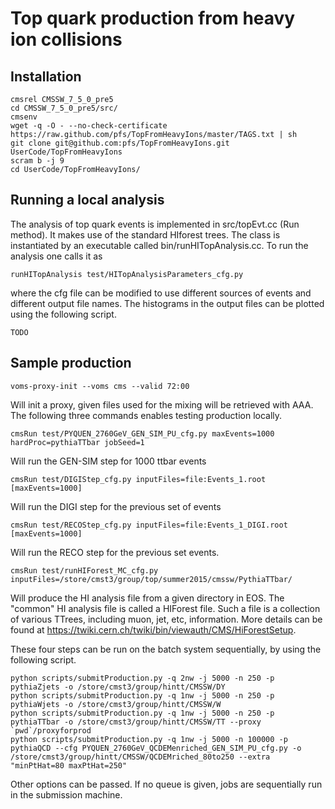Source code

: # Top quark production from heavy ion collisions

## Installation

```
cmsrel CMSSW_7_5_0_pre5 
cd CMSSW_7_5_0_pre5/src/
cmsenv
wget -q -O - --no-check-certificate https://raw.github.com/pfs/TopFromHeavyIons/master/TAGS.txt | sh
git clone git@github.com:pfs/TopFromHeavyIons.git UserCode/TopFromHeavyIons
scram b -j 9
cd UserCode/TopFromHeavyIons/
```

## Running a local analysis

The analysis of top quark events is implemented in src/topEvt.cc (Run method).
It makes use of the standard HIforest trees.
The class is instantiated by an executable called bin/runHITopAnalysis.cc.
To run the analysis one calls it as
```
runHITopAnalysis test/HITopAnalysisParameters_cfg.py
```
where the cfg file can be modified to use different sources of events and different output file names.
The histograms in the output files can be plotted using the following script.
```
TODO
```

## Sample production

```
voms-proxy-init --voms cms --valid 72:00
```
Will init a proxy, given files used for the mixing will be retrieved with AAA.
The following three commands enables testing production locally.
```
cmsRun test/PYQUEN_2760GeV_GEN_SIM_PU_cfg.py maxEvents=1000 hardProc=pythiaTTbar jobSeed=1
```
Will run the GEN-SIM step for 1000 ttbar events
```
cmsRun test/DIGIStep_cfg.py inputFiles=file:Events_1.root [maxEvents=1000]
```
Will run the DIGI step for the previous set of events
```
cmsRun test/RECOStep_cfg.py inputFiles=file:Events_1_DIGI.root [maxEvents=1000]
```
Will run the RECO step for the previous set events.
```
cmsRun test/runHIForest_MC_cfg.py inputFiles=/store/cmst3/group/top/summer2015/cmssw/PythiaTTbar/
```
Will produce the HI analysis file from a given directory in EOS.
The "common" HI analysis file is called a HIForest file. 
Such a file is a collection of various TTrees, including muon, jet, etc, information. 
More details can be found at https://twiki.cern.ch/twiki/bin/viewauth/CMS/HiForestSetup. 

These four steps can be run on the batch system sequentially, by using the following script.
```
python scripts/submitProduction.py -q 2nw -j 5000 -n 250 -p pythiaZjets -o /store/cmst3/group/hintt/CMSSW/DY
python scripts/submitProduction.py -q 1nw -j 5000 -n 250 -p pythiaWjets -o /store/cmst3/group/hintt/CMSSW/W
python scripts/submitProduction.py -q 1nw -j 5000 -n 250 -p pythiaTTbar -o /store/cmst3/group/hintt/CMSSW/TT --proxy `pwd`/proxyforprod
python scripts/submitProduction.py -q 1nw -j 5000 -n 100000 -p pythiaQCD --cfg PYQUEN_2760GeV_QCDEMenriched_GEN_SIM_PU_cfg.py -o /store/cmst3/group/hintt/CMSSW/QCDEMriched_80to250 --extra "minPtHat=80 maxPtHat=250"
```
Other options can be passed. If no queue is given, jobs are sequentially run in the submission machine.


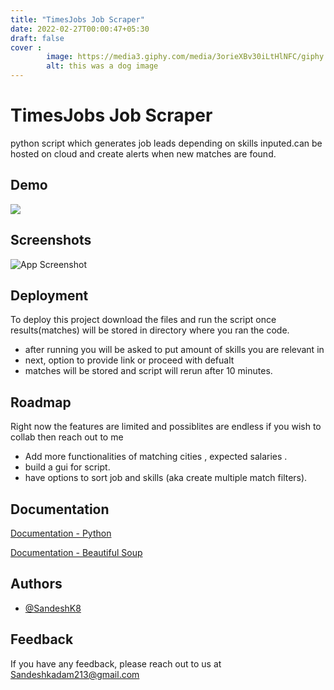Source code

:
 ```yaml
---
title: "TimesJobs Job Scraper"
date: 2022-02-27T00:00:47+05:30
draft: false
cover : 
        image: https://media3.giphy.com/media/3orieXBv30iLtHlNFC/giphy.gif?cid=ecf05e471sojai2cgdzg2hj33vmmzologxym065z8bvss4bd&rid=giphy.gif&ct=g
        alt: this was a dog image
---
```



# TimesJobs Job Scraper
python script which generates job leads depending on skills inputed.can be hosted on cloud and create alerts when new matches are found.



## Demo



![](https://i.imgur.com/5GZtxQY.gif)

## Screenshots

![App Screenshot](https://i.imgur.com/7kYk33P.png)


## Deployment

To deploy this project download the files and run the script once results(matches) will be stored in directory where you ran the code.

- after running you will be asked to put amount of skills you are relevant in
- next, option to provide link or proceed with defualt
- matches will be stored and script will rerun after 10 minutes.
## Roadmap

Right now the features are limited and possiblites are endless
if you wish to collab then reach out to me

- Add more functionalities of matching cities , expected salaries .
- build a gui for script.
- have options to sort job and skills (aka create multiple match filters).


## Documentation

[Documentation - Python](https://docs.python.org/3/)

[Documentation - Beautiful Soup](https://www.crummy.com/software/BeautifulSoup/bs4/doc/)

## Authors

- [@SandeshK8](https://www.github.com/sandeshk8)


## Feedback

If you have any feedback, please reach out to us at Sandeshkadam213@gmail.com


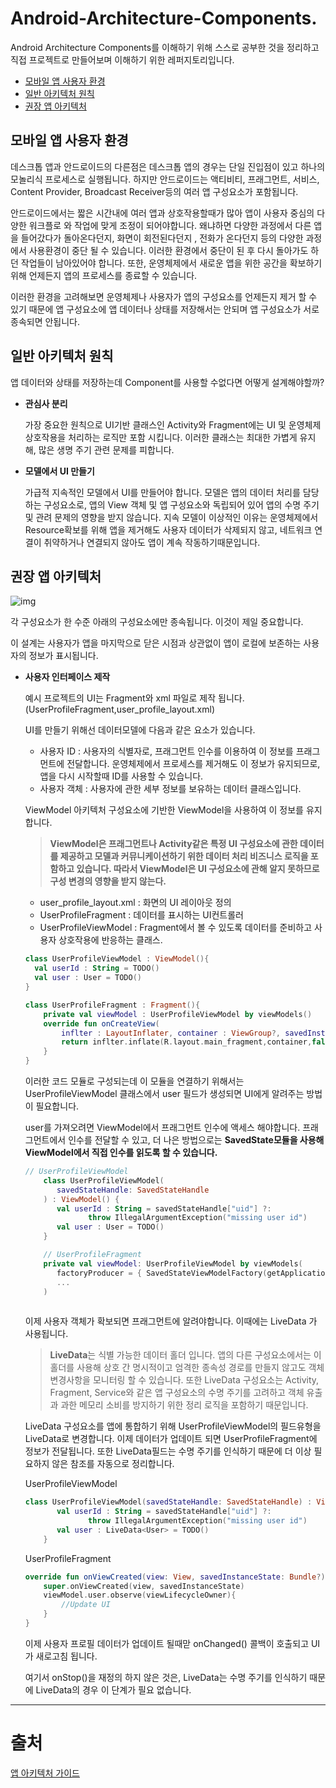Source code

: # Android-Architecture-Components.

Android Architecture Components를 이해하기 위해 스스로 공부한 것을 정리하고 직접 프로젝트로 만들어보며 이해하기 위한 레퍼지토리입니다.

- [모바일 앱 사용자 환경](https://github.com/Jaesungchi/Android-Architecture-Components#모바일-앱-사용자-환경)
- [일반 아키텍처 원칙](https://github.com/Jaesungchi/Android-Architecture-Components#일반-아키텍처-원칙)
- [권장 앱 아키텍처](https://github.com/Jaesungchi/Android-Architecture-Components#권장-앱-아키텍처)

## 모바일 앱 사용자 환경

데스크톱 앱과 안드로이드의 다른점은 데스크톱 앱의 경우는 단일 진입점이 있고 하나의 모놀리식 프로세스로 실행됩니다. 하지만 안드로이드는 액티비티, 프래그먼트, 서비스, Content Provider, Broadcast Receiver등의 여러 앱 구성요소가 포함됩니다.

안드로이드에서는 짧은 시간내에 여러 앱과 상호작용할때가 많아 앱이 사용자 중심의 다양한 워크플로 와 작업에 맞게 조정이 되어야합니다. 왜냐하면 다양한 과정에서 다른 앱을 들어갔다가 돌아온다던지, 화면이 회전된다던지 , 전화가 온다던지 등의 다양한 과정에서 사용환경이 중단 될 수 있습니다. 이러한 환경에서 중단이 된 후 다시 돌아가도 하던 작업들이 남아있어야 합니다. 또한, 운영체제에서 새로운 앱을 위한 공간을 확보하기 위해 언제든지 앱의 프로세스를 종료할 수 있습니다.

이러한 환경을 고려해보면 운영체제나 사용자가 앱의 구성요소를 언제든지 제거 할 수 있기 때문에 앱 구성요소에 앱 데이터나 상태를 저장해서는 안되며 앱 구성요소가 서로 종속되면 안됩니다.

## 일반 아키텍처 원칙

앱 데이터와 상태를 저장하는데 Component를 사용할 수없다면 어떻게 설계해야할까?

- **관심사 분리**

  가장 중요한 원칙으로 UI기반 클래스인 Activity와 Fragment에는 UI 및 운영체제 상호작용을 처리하는 로직만 포함 시킵니다. 이러한 클래스는 최대한 가볍게 유지해, 많은 생명 주기 관련 문제를 피합니다.

- **모델에서 UI 만들기**

  가급적 지속적인 모델에서 UI를 만들어야 합니다. 모델은 앱의 데이터 처리를 담당하는 구성요소로, 앱의 View 객체 및 앱 구성요소와 독립되어 있어 앱의 수명 주기 및 관려 문제의 영향을 받지 않습니다. 지속 모델이 이상적인 이유는 운영체제에서 Resource확보를 위해 앱을 제거해도 사용자 데이터가 삭제되지 않고, 네트워크 연결이 취약하거나 연결되지 않아도 앱이 계속 작동하기때문입니다.

## 권장 앱 아키텍처

![img](https://developer.android.com/topic/libraries/architecture/images/final-architecture.png)

각 구성요소가 한 수준 아래의 구성요소에만 종속됩니다. 이것이 제일 중요합니다.

이 설계는 사용자가 앱을 마지막으로 닫은 시점과 상관없이 앱이 로컬에 보존하는 사용자의 정보가 표시됩니다.

- **사용자 인터페이스 제작**

  예시 프로젝트의 UI는 Fragment와 xml 파일로 제작 됩니다.(UserProfileFragment,user_profile_layout.xml)

  UI를 만들기 위해선 데이터모델에 다음과 같은 요소가 있습니다.

  - 사용자 ID : 사용자의 식별자로, 프래그먼트 인수를 이용하여 이 정보를 프래그먼트에 전달합니다. 운영체제에서 프로세스를 제거해도 이 정보가 유지되므로, 앱을 다시 시작할때 ID를 사용할 수 있습니다.
  - 사용자 객체 : 사용자에 관한 세부 정보를 보유하는 데이터 클래스입니다.

  ViewModel 아키텍처 구성요소에 기반한 ViewModel을 사용하여 이 정보를 유지합니다.

  > **ViewModel은 프래그먼트나 Activity같은 특정 UI 구성요소에 관한 데이터를 제공하고 모델과 커뮤니케이션하기 위한 데이터 처리 비즈니스 로직을 포함하고 있습니다. 따라서 ViewModel은 UI 구성요소에 관해 알지 못하므로 구성 변경의 영향을 받지 않는다.**

  - user_profile_layout.xml : 화면의 UI 레이아웃 정의
  - UserProfileFragment : 데이터를 표시하는 UI컨트롤러
  - UserProfileViewModel : Fragment에서 볼 수 있도록 데이터를 준비하고 사용자 상호작용에 반응하는 클래스.

  ```kotlin
  class UserProfileViewModel : ViewModel(){
  	val userId : String = TODO()
  	val user : User = TODO()
  }
  ```

  ```kotlin
  class UserProfileFragment : Fragment(){
      private val viewModel : UserProfileViewModel by viewModels()
      override fun onCreateView(
          inflter : LayoutInflater, container : ViewGroup?, savedInstanceState : Bundle?) : View{
          return inflter.inflate(R.layout.main_fragment,container,false)
      }
  }
  ```

  이러한 코드 모듈로 구성되는데 이 모듈을 연결하기 위해서는 UserProfileViewModel 클래스에서 user 필드가 생성되면 UI에게 알려주는 방법이 필요합니다.

  user를 가져오려면 ViewModel에서 프래그먼트 인수에 액세스 해야합니다. 프래그먼트에서 인수를 전달할 수 있고, 더 나은 방법으로는 **SavedState모듈을 사용해 ViewModel에서 직접 인수를 읽도록 할 수 있습니다.**

  ```kotlin
  // UserProfileViewModel
      class UserProfileViewModel(
         savedStateHandle: SavedStateHandle
      ) : ViewModel() {
         val userId : String = savedStateHandle["uid"] ?:
                throw IllegalArgumentException("missing user id")
         val user : User = TODO()
      }
  
      // UserProfileFragment
      private val viewModel: UserProfileViewModel by viewModels(
         factoryProducer = { SavedStateViewModelFactory(getApplication(),this) }
         ...
      )
      
  ```

  이제 사용자 객체가 확보되면 프래그먼트에 알려야합니다. 이때에는 LiveData 가 사용됩니다.

  > **LiveData**는 식별 가능한 데이터 홀더 입니다. 앱의 다른 구성요소에서는 이 홀더를 사용해 상호 간 명시적이고 엄격한 종속성 경로를 만들지 않고도 객체 변경사항을 모니터링 할 수 있습니다. 또한 LiveData 구성요소는 Activity, Fragment, Service와 같은 앱 구성요소의 수명 주기를 고려하고 객체 유출과 과한 메모리 소비를 방지하기 위한 정리 로직을 포함하기 때문입니다.

  LiveData 구성요소를 앱에 통합하기 위해 UserProfileViewModel의 필드유형을 LiveData<User>로 변경합니다. 이제 데이터가 업데이트 되면 UserProfileFragment에 정보가 전달됩니다. 또한 LiveData필드는 수명 주기를 인식하기 때문에 더 이상 필요하지 않은 참조를 자동으로 정리합니다.
  
  UserProfileViewModel
  
  ```kotlin
  class UserProfileViewModel(savedStateHandle: SavedStateHandle) : ViewModel() {
         val userId : String = savedStateHandle["uid"] ?:
                throw IllegalArgumentException("missing user id")
         val user : LiveData<User> = TODO()
      }
  ```
  
  UserProfileFragment
  
  ```kotlin
  override fun onViewCreated(view: View, savedInstanceState: Bundle?) {
      super.onViewCreated(view, savedInstanceState)
      viewModel.user.observe(viewLifecycleOwner){
          //Update UI
      }
  }
  ```
  
  이제 사용자 프로필 데이터가 업데이트 될때맏 onChanged() 콜백이 호출되고 UI가 새로고침 됩니다.
  
  여기서 onStop()을 재정의 하지 않은 것은, LiveData는 수명 주기를 인식하기 때문에 LiveData의 경우 이 단계가 필요 없습니다.
  
  

---

# 출처

[앱 아키텍처 가이드](https://developer.android.com/jetpack/docs/guide)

########################################

*WHAT YOU SHOULD DO*. Say again, exactly, only those lines of the records that run from the start through the line with "The class is". Pictures are to be skipped.

*COMPLETED TASK*.
Source code

: # Top quark production from heavy ion collisions

## Installation

```
cmsrel CMSSW_7_5_0_pre5 
cd CMSSW_7_5_0_pre5/src/
cmsenv
wget -q -O - --no-check-certificate https://raw.github.com/pfs/TopFromHeavyIons/master/TAGS.txt | sh
git clone git@github.com:pfs/TopFromHeavyIons.git UserCode/TopFromHeavyIons
scram b -j 9
cd UserCode/TopFromHeavyIons/
```

## Running a local analysis

The analysis of top quark events is implemented in src/topEvt.cc (Run method).
It makes use of the standard HIforest trees.
The class is instantiated by an executable called bin/runHITopAnalysis.cc.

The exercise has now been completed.